Ketua Forum Pengembangan Kampoeng Batik Laweyan, Solo, Alpha Febela Priyatmono memaparkan, dengan diakuinya batik sebagai warisan budaya dunia oleh UNESCO sejak 2009, pelestarian dan pengembangan batik di Indonesia harus terus dijalankan.
”Agar batik bisa tetap diakui UNESCO, minimal ada tiga hal, yakni produksi, perdagangan, dan edukasi. Edukasi ini juga penting agar batik bisa bertahan dan dilestarikan,” kata Alpha.
Pada masa pandemi Covid-19, para perajin batik di tiga pusat batik, DIY-Solo-Pekalongan, sangat terdampak. Di Kampung Batik Kauman, Solo, misalnya, dari sekitar 40 toko batik, sekitar 90 persennya tutup pada masa awal pandemi Covid-19.
”Akhir Mei itu, toko sudah mulai buka dan mulai ada tamu dari luar kota.
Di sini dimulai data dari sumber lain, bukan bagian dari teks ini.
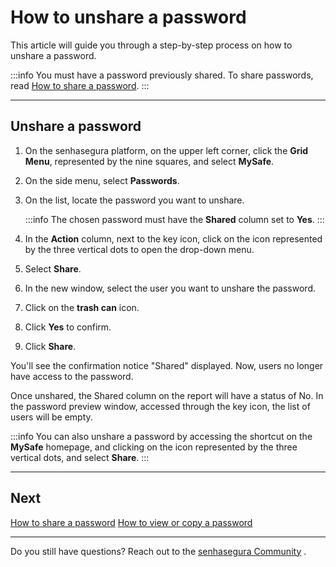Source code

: # How to unshare a password

This article will guide you through a step-by-step process on how to unshare a password.

:::info
You must have a password previously shared. To share passwords, read [How to share a password](/v3-32/docs/mysafe-passwords-share).
:::

***

## Unshare a password

1. On the senhasegura platform, on the upper left corner, click the **Grid Menu**, represented by the nine squares, and select **MySafe**.
2. On the side menu, select **Passwords**. 
3. On the list, locate the password you want to unshare.
    
    :::info
    The chosen password must have the **Shared** column set to **Yes**.
    :::
    
4. In the **Action** column, next to the key icon, click on the icon represented by the three vertical dots to open the drop-down menu.
5. Select **Share**.
6. In the new window, select the user you want to unshare the password.
7. Click on the **trash can** icon.
8. Click **Yes** to confirm.
9. Click **Share**.

You'll see the confirmation notice "Shared" displayed. Now, users no longer have access to the password.

Once unshared, the Shared column on the report will have a status of No. In the password preview window, accessed through the key icon, the list of users will be empty.

:::info
You can also unshare a password by accessing the shortcut on the **MySafe** homepage, and clicking on the icon represented by the three vertical dots, and select **Share**.
:::

***

## Next
[How to share a password](/v3-32/docs/mysafe-passwords-share)
[How to view or copy a password](/v3-32/docs/mysafe-passwords-view-copy)

***

Do you still have questions? Reach out to the [senhasegura Community](https://community.senhasegura.io/) .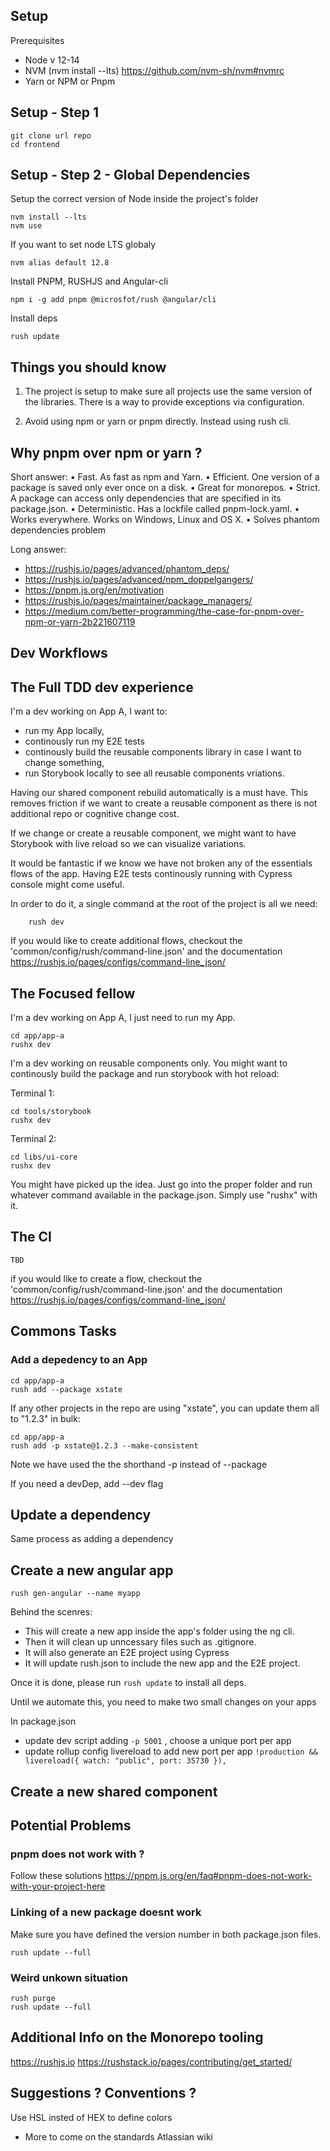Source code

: ## Setup

Prerequisites

- Node v 12-14
- NVM (nvm install --lts) https://github.com/nvm-sh/nvm#nvmrc
- Yarn or NPM or Pnpm

## Setup - Step 1

    git clone url repo
    cd frontend

## Setup - Step 2 - Global Dependencies

Setup the correct version of Node inside the project's folder

    nvm install --lts
    nvm use

If you want to set node LTS globaly

    nvm alias default 12.8

Install PNPM, RUSHJS and Angular-cli

    npm i -g add pnpm @microsfot/rush @angular/cli

Install deps

    rush update

## Things you should know

1. The project is setup to make sure all projects use the same version of the libraries.
   There is a way to provide exceptions via configuration.

2. Avoid using npm or yarn or pnpm directly. Instead using rush cli.

## Why pnpm over npm or yarn ?

Short answer:
• Fast. As fast as npm and Yarn.
• Efficient. One version of a package is saved only ever once on a disk.
• Great for monorepos.
• Strict. A package can access only dependencies that are specified in its package.json.
• Deterministic. Has a lockfile called pnpm-lock.yaml.
• Works everywhere. Works on Windows, Linux and OS X.
• Solves phantom dependencies problem

Long answer:

- https://rushjs.io/pages/advanced/phantom_deps/
- https://rushjs.io/pages/advanced/npm_doppelgangers/
- https://pnpm.js.org/en/motivation
- https://rushjs.io/pages/maintainer/package_managers/
- https://medium.com/better-programming/the-case-for-pnpm-over-npm-or-yarn-2b221607119

## Dev Workflows

## The Full TDD dev experience

I'm a dev working on App A, I want to:

- run my App locally,
- continously run my E2E tests
- continously build the reusable components library in case I want to change something,
- run Storybook locally to see all reusable components vriations.

Having our shared component rebuild automatically is a must have. This removes friction if we want to create a reusable component as there is not additional repo or cognitive change cost.

If we change or create a reusable component, we might want to have Storybook with live reload so we can visualize variations.

It would be fantastic if we know we have not broken any of the essentials flows of the app.
Having E2E tests continously running with Cypress console might come useful.

In order to do it, a single command at the root of the project is all we need:

        rush dev

If you would like to create additional flows, checkout the 'common/config/rush/command-line.json' and the documentation https://rushjs.io/pages/configs/command-line_json/

## The Focused fellow

I'm a dev working on App A, I just need to run my App.

    cd app/app-a
    rushx dev

I'm a dev working on reusable components only. You might want to continously build the package and run storybook with hot reload:

Terminal 1:

    cd tools/storybook
    rushx dev

Terminal 2:

    cd libs/ui-core
    rushx dev

You might have picked up the idea. Just go into the proper folder and run whatever command available in the package.json. Simply use "rushx" with it.

## The CI

    TBD

if you would like to create a flow, checkout the 'common/config/rush/command-line.json' and the documentation https://rushjs.io/pages/configs/command-line_json/

## Commons Tasks

### Add a depedency to an App

    cd app/app-a
    rush add --package xstate

If any other projects in the repo are using "xstate", you can update them all to "1.2.3" in bulk:

    cd app/app-a
    rush add -p xstate@1.2.3 --make-consistent

Note we have used the the shorthand -p instead of --package

If you need a devDep, add --dev flag

## Update a dependency

Same process as adding a dependency

## Create a new angular app

    rush gen-angular --name myapp

Behind the scenres:

- This will create a new app inside the app's folder using the ng cli.
- Then it will clean up unncessary files such as .gitignore.
- It will also generate an E2E project using Cypress
- It will update rush.json to include the new app and the E2E project.

Once it is done, please run `rush update` to install all deps.

Until we automate this, you need to make two small changes on your apps

In package.json

- update dev script adding `-p 5001` , choose a unique port per app
- update rollup config livereload to add new port per app `!production && livereload({ watch: "public", port: 35730 }),`

## Create a new shared component

## Potential Problems

### pnpm does not work with <LIB-NAME-HERE>?

Follow these solutions https://pnpm.js.org/en/faq#pnpm-does-not-work-with-your-project-here

### Linking of a new package doesnt work

Make sure you have defined the version number in both package.json files.

    rush update --full

### Weird unkown situation

    rush purge
    rush update --full

## Additional Info on the Monorepo tooling

https://rushjs.io
https://rushstack.io/pages/contributing/get_started/

## Suggestions ? Conventions ?

Use HSL insted of HEX to define colors

- More to come on the standards Atlassian wiki
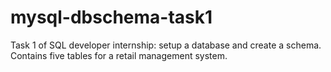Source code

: # mysql-dbschema-task1
Task 1 of SQL developer internship: setup a database and create a schema. Contains five tables for a retail management system.
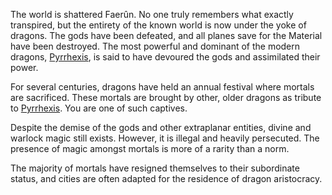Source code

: The world is shattered Faerûn. No one truly remembers what exactly transpired, but the entirety of the known world is now under the yoke of dragons. The gods have been defeated, and all planes save for the Material have been destroyed. The most powerful and dominant of the modern dragons, [Pyrrhexis](Pyrrhexis.md), is said to have devoured the gods and assimilated their power.

For several centuries, dragons have held an annual festival where mortals are sacrificed. These mortals are brought by other, older dragons as tribute to [Pyrrhexis](Pyrrhexis.md). You are one of such captives.

Despite the demise of the gods and other extraplanar entities, divine and warlock magic still exists. However, it is illegal and heavily persecuted. The presence of magic amongst mortals is more of a rarity than a norm.

The majority of mortals have resigned themselves to their subordinate status, and cities are often adapted for the residence of dragon aristocracy.
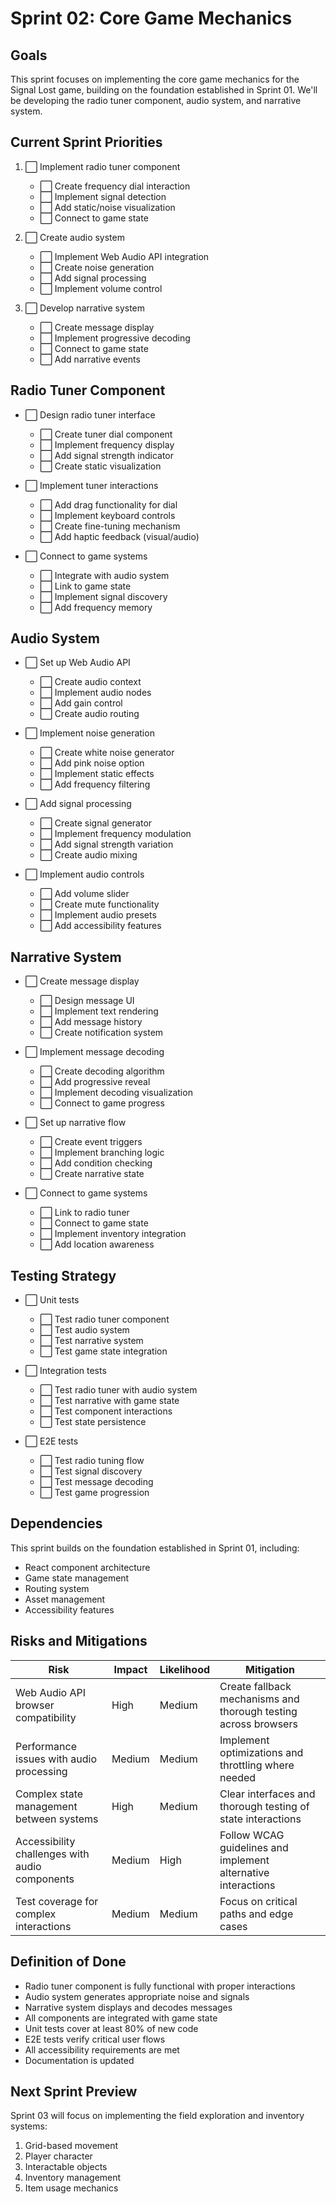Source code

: # Sprint 02: Core Game Mechanics

## Goals

This sprint focuses on implementing the core game mechanics for the Signal Lost game, building on the foundation established in Sprint 01. We'll be developing the radio tuner component, audio system, and narrative system.

## Current Sprint Priorities

1. ⬜ Implement radio tuner component
   - ⬜ Create frequency dial interaction
   - ⬜ Implement signal detection
   - ⬜ Add static/noise visualization
   - ⬜ Connect to game state

2. ⬜ Create audio system
   - ⬜ Implement Web Audio API integration
   - ⬜ Create noise generation
   - ⬜ Add signal processing
   - ⬜ Implement volume control

3. ⬜ Develop narrative system
   - ⬜ Create message display
   - ⬜ Implement progressive decoding
   - ⬜ Connect to game state
   - ⬜ Add narrative events

## Radio Tuner Component

- ⬜ Design radio tuner interface
  - ⬜ Create tuner dial component
  - ⬜ Implement frequency display
  - ⬜ Add signal strength indicator
  - ⬜ Create static visualization

- ⬜ Implement tuner interactions
  - ⬜ Add drag functionality for dial
  - ⬜ Implement keyboard controls
  - ⬜ Create fine-tuning mechanism
  - ⬜ Add haptic feedback (visual/audio)

- ⬜ Connect to game systems
  - ⬜ Integrate with audio system
  - ⬜ Link to game state
  - ⬜ Implement signal discovery
  - ⬜ Add frequency memory

## Audio System

- ⬜ Set up Web Audio API
  - ⬜ Create audio context
  - ⬜ Implement audio nodes
  - ⬜ Add gain control
  - ⬜ Create audio routing

- ⬜ Implement noise generation
  - ⬜ Create white noise generator
  - ⬜ Add pink noise option
  - ⬜ Implement static effects
  - ⬜ Add frequency filtering

- ⬜ Add signal processing
  - ⬜ Create signal generator
  - ⬜ Implement frequency modulation
  - ⬜ Add signal strength variation
  - ⬜ Create audio mixing

- ⬜ Implement audio controls
  - ⬜ Add volume slider
  - ⬜ Create mute functionality
  - ⬜ Implement audio presets
  - ⬜ Add accessibility features

## Narrative System

- ⬜ Create message display
  - ⬜ Design message UI
  - ⬜ Implement text rendering
  - ⬜ Add message history
  - ⬜ Create notification system

- ⬜ Implement message decoding
  - ⬜ Create decoding algorithm
  - ⬜ Add progressive reveal
  - ⬜ Implement decoding visualization
  - ⬜ Connect to game progress

- ⬜ Set up narrative flow
  - ⬜ Create event triggers
  - ⬜ Implement branching logic
  - ⬜ Add condition checking
  - ⬜ Create narrative state

- ⬜ Connect to game systems
  - ⬜ Link to radio tuner
  - ⬜ Connect to game state
  - ⬜ Implement inventory integration
  - ⬜ Add location awareness

## Testing Strategy

- ⬜ Unit tests
  - ⬜ Test radio tuner component
  - ⬜ Test audio system
  - ⬜ Test narrative system
  - ⬜ Test game state integration

- ⬜ Integration tests
  - ⬜ Test radio tuner with audio system
  - ⬜ Test narrative with game state
  - ⬜ Test component interactions
  - ⬜ Test state persistence

- ⬜ E2E tests
  - ⬜ Test radio tuning flow
  - ⬜ Test signal discovery
  - ⬜ Test message decoding
  - ⬜ Test game progression

## Dependencies

This sprint builds on the foundation established in Sprint 01, including:
- React component architecture
- Game state management
- Routing system
- Asset management
- Accessibility features

## Risks and Mitigations

| Risk | Impact | Likelihood | Mitigation |
|------|--------|------------|------------|
| Web Audio API browser compatibility | High | Medium | Create fallback mechanisms and thorough testing across browsers |
| Performance issues with audio processing | Medium | Medium | Implement optimizations and throttling where needed |
| Complex state management between systems | High | Medium | Clear interfaces and thorough testing of state interactions |
| Accessibility challenges with audio components | Medium | High | Follow WCAG guidelines and implement alternative interactions |
| Test coverage for complex interactions | Medium | Medium | Focus on critical paths and edge cases |

## Definition of Done

- Radio tuner component is fully functional with proper interactions
- Audio system generates appropriate noise and signals
- Narrative system displays and decodes messages
- All components are integrated with game state
- Unit tests cover at least 80% of new code
- E2E tests verify critical user flows
- All accessibility requirements are met
- Documentation is updated

## Next Sprint Preview

Sprint 03 will focus on implementing the field exploration and inventory systems:
1. Grid-based movement
2. Player character
3. Interactable objects
4. Inventory management
5. Item usage mechanics

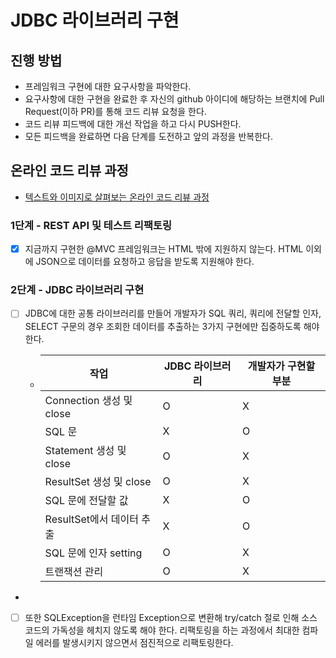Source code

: # JDBC 라이브러리 구현

## 진행 방법

* 프레임워크 구현에 대한 요구사항을 파악한다.
* 요구사항에 대한 구현을 완료한 후 자신의 github 아이디에 해당하는 브랜치에 Pull Request(이하 PR)를 통해 코드 리뷰 요청을 한다.
* 코드 리뷰 피드백에 대한 개선 작업을 하고 다시 PUSH한다.
* 모든 피드백을 완료하면 다음 단계를 도전하고 앞의 과정을 반복한다.

## 온라인 코드 리뷰 과정

* [텍스트와 이미지로 살펴보는 온라인 코드 리뷰 과정](https://github.com/next-step/nextstep-docs/tree/master/codereview)

### 1단계 - REST API 및 테스트 리팩토링

- [x] 지금까지 구현한 @MVC 프레임워크는 HTML 밖에 지원하지 않는다. HTML 이외에 JSON으로 데이터를 요청하고 응답을 받도록 지원해야 한다.

### 2단계 - JDBC 라이브러리 구현

- [ ] JDBC에 대한 공통 라이브러리를 만들어 개발자가 SQL 쿼리, 쿼리에 전달할 인자, SELECT 구문의 경우 조회한 데이터를 추출하는 3가지 구현에만 집중하도록 해야 한다.
    - | 작업 | JDBC 라이브러리 | 개발자가 구현할 부분 |
      |-----|--------------|-----------------|
      | Connection 생성 및 close | O | X |
      | SQL 문 | X | O |
      | Statement 생성 및 close | O | X |
      | ResultSet 생성 및 close | O | X |
      | SQL 문에 전달할 값 | X | O |
      | ResultSet에서 데이터 추출 | X | O |
      | SQL 문에 인자 setting | O | X |
      | 트랜잭션 관리 | O | X |

-
- [ ] 또한 SQLException을 런타임 Exception으로 변환해 try/catch 절로 인해 소스 코드의 가독성을 헤치지 않도록 해야 한다. 리팩토링을 하는 과정에서 최대한 컴파일 에러를 발생시키지 않으면서 점진적으로 리팩토링한다.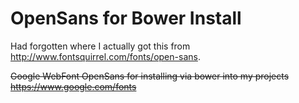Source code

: OpenSans for Bower Install
===============================
Had forgotten where I actually got this from http://www.fontsquirrel.com/fonts/open-sans.

~~Google WebFont OpenSans for installing via bower into my projects~~
~~https://www.google.com/fonts~~
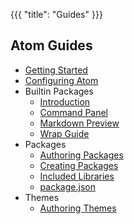 {{{
"title": "Guides"
}}}

## Atom Guides

* [Getting Started](getting-started.html)
* [Configuring Atom](configuring-atom.html)
* Builtin Packages
  * [Introduction](built-in-packages/intro.html)
  * [Command Panel](built-in-packages/command-panel.html)
  * [Markdown Preview](built-in-packages/markdown-preview.html)
  * [Wrap Guide](built-in-packages/wrap-guide.html)
* Packages
  * [Authoring Packages](packages/authoring-packages.html)
  * [Creating Packages](packages/creating_a_package.html)
  * [Included Libraries](packages/included_libraries.html)
  * [package.json](packages/package_json.html)
* Themes
  * [Authoring Themes](themes/authoring-themes.html)
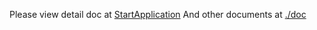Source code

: Please view detail doc at [StartApplication](doc/00_StartApplication.md)
And other documents at [./doc](./doc)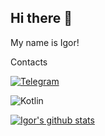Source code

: ## Hi there 👋
My name is Igor!

Contacts

[![Telegram](https://img.shields.io/badge/Telegram-orange?logo=telegram&logoColor=white)](https://t.me/malinov_igor) 

![Kotlin](https://img.shields.io/badge/-Kotlin-003f5c?style=for-the-badge&logo=kotlin)


[![Igor's github stats](https://github-readme-stats.vercel.app/api?username=MalinovIgor)](https://github.com/MalinovIgor/github-readme-stats)
<!--
**MalinovIgor/MalinovIgor** is a ✨ _special_ ✨ repository because its `README.md` (this file) appears on your GitHub profile.

Here are some ideas to get you started:

- 🔭 I’m currently working on ...
- 🌱 I’m currently learning ...
- 👯 I’m looking to collaborate on ...
- 🤔 I’m looking for help with ...
- 💬 Ask me about ...
- 📫 How to reach me: ...
- 😄 Pronouns: ...
- ⚡ Fun fact: ...
-->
Tapi, minggu-minggu ini banyak yang tutup lagi karena ada informasi peningkatan jumlah pasien positif Covid-19 di Solo,” ujar pengurus Kampung Batik Kauman, Gunawan Setiawan.
Di Pekalongan, selama pandemi, jumlah pesanan Tamakun (37), perajin batik, turun dari 30 potong menjadi 5 potong sebulan. Ia bertahan dengan menjual masker batik.
Di tengah pagebluk yang entah kapan berakhir ini, perajin dan pedagang batik, juga pemerintah, memang dituntut terus berinovasi.
Guna meringankan perajin terdampak, Kepala Bidang Koperasi dan UMKM di Dinas Perdagangan, Koperasi, dan UMKM Kota Pekalongan Tjandrawati memberdayakan 30 kelompok perajin untuk membuat masker. Sebanyak 133.900 masker dibagikan gratis kepada warga. Ada yang dijual ke sejumlah daerah, seperti dilakukan Tamakun.
Di tengah pagebluk yang entah kapan berakhir ini, perajin dan pedagang batik, juga pemerintah, memang dituntut terus berinovasi. Hal ini, kata Romi, dilakukan sembari meningkatkan kualitas batik agar batik semakin dicintai masyarakat. Ujungnya, batik tetap eksis, warisan budaya luhur tetap lestari, dan perekonomian warga pun tetap bergulir.